START SOURCE INFORMATION

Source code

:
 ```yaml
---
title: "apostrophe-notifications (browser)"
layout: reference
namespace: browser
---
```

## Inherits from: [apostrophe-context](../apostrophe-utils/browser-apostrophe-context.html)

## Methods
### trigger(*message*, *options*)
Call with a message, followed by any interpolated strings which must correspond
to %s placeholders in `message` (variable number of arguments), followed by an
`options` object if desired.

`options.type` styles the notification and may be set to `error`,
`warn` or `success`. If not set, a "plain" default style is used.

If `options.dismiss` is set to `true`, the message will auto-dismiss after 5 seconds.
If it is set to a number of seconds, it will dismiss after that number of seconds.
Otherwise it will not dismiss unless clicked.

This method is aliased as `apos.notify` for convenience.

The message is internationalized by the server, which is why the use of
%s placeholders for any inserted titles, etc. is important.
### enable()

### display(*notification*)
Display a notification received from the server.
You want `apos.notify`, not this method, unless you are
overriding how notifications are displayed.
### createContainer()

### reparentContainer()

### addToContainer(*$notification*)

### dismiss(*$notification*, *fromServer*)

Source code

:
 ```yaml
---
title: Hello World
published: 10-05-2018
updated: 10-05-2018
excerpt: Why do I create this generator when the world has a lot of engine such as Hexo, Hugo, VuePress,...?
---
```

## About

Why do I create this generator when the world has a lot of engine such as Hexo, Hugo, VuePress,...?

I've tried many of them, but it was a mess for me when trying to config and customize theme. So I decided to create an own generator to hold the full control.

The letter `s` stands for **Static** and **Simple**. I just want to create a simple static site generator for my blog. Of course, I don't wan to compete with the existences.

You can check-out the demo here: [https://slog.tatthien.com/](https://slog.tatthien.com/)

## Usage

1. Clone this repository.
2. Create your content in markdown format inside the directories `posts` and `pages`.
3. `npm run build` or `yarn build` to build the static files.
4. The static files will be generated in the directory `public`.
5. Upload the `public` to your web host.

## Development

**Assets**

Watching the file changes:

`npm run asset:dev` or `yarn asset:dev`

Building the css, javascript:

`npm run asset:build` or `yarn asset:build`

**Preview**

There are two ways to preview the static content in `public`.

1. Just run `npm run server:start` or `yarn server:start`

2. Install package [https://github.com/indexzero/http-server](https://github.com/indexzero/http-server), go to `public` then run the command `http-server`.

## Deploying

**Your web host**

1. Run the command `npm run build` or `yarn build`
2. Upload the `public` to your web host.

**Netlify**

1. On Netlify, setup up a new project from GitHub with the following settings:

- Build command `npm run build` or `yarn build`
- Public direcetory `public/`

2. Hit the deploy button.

END SOURCE INFORMATION
START SOURCE INFORMATION

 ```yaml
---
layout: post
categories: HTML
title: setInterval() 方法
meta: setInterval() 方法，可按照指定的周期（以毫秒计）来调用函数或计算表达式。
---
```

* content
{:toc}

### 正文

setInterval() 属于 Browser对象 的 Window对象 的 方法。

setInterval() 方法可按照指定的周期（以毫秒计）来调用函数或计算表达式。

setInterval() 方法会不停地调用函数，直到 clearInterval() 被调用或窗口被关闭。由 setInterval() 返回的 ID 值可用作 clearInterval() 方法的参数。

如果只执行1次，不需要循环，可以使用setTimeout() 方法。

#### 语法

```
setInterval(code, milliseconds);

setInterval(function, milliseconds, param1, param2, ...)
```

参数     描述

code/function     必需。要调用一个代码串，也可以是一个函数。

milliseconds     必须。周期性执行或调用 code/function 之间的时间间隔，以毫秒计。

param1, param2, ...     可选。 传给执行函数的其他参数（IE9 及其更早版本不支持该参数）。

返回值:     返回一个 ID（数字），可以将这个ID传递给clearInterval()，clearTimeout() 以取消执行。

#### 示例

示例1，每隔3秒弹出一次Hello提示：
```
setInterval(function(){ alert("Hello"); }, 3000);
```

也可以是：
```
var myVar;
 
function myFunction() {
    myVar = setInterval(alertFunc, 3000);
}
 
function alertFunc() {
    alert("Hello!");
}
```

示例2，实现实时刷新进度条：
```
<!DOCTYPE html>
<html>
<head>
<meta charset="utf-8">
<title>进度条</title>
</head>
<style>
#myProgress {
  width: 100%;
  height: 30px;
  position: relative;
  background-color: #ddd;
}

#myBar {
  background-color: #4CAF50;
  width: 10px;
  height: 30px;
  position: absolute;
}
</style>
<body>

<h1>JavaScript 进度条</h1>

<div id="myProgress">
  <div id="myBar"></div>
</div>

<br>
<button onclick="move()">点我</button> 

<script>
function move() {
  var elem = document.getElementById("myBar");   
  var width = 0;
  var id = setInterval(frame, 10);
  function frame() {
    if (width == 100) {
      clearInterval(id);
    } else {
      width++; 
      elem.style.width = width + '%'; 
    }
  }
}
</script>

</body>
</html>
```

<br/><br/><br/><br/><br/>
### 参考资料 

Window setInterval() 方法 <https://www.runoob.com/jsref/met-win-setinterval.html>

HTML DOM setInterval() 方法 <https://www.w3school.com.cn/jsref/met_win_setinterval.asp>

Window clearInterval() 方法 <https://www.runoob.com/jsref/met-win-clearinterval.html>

END SOURCE INFORMATION

**YOUR OBJECTIVE:** Set down precisely the lines above between the line holding "## Development" and the line holding "2. Hit the deploy button.", inclusive, and nothing beyond them.

**EXERCISE RESULT:**
## Development

**Assets**

Watching the file changes:

`npm run asset:dev` or `yarn asset:dev`

Building the css, javascript:

`npm run asset:build` or `yarn asset:build`

**Preview**

There are two ways to preview the static content in `public`.

1. Just run `npm run server:start` or `yarn server:start`

2. Install package [https://github.com/indexzero/http-server](https://github.com/indexzero/http-server), go to `public` then run the command `http-server`.

## Deploying

**Your web host**

1. Run the command `npm run build` or `yarn build`
2. Upload the `public` to your web host.

**Netlify**

1. On Netlify, setup up a new project from GitHub with the following settings:

- Build command `npm run build` or `yarn build`
- Public direcetory `public/`

2. Hit the deploy button.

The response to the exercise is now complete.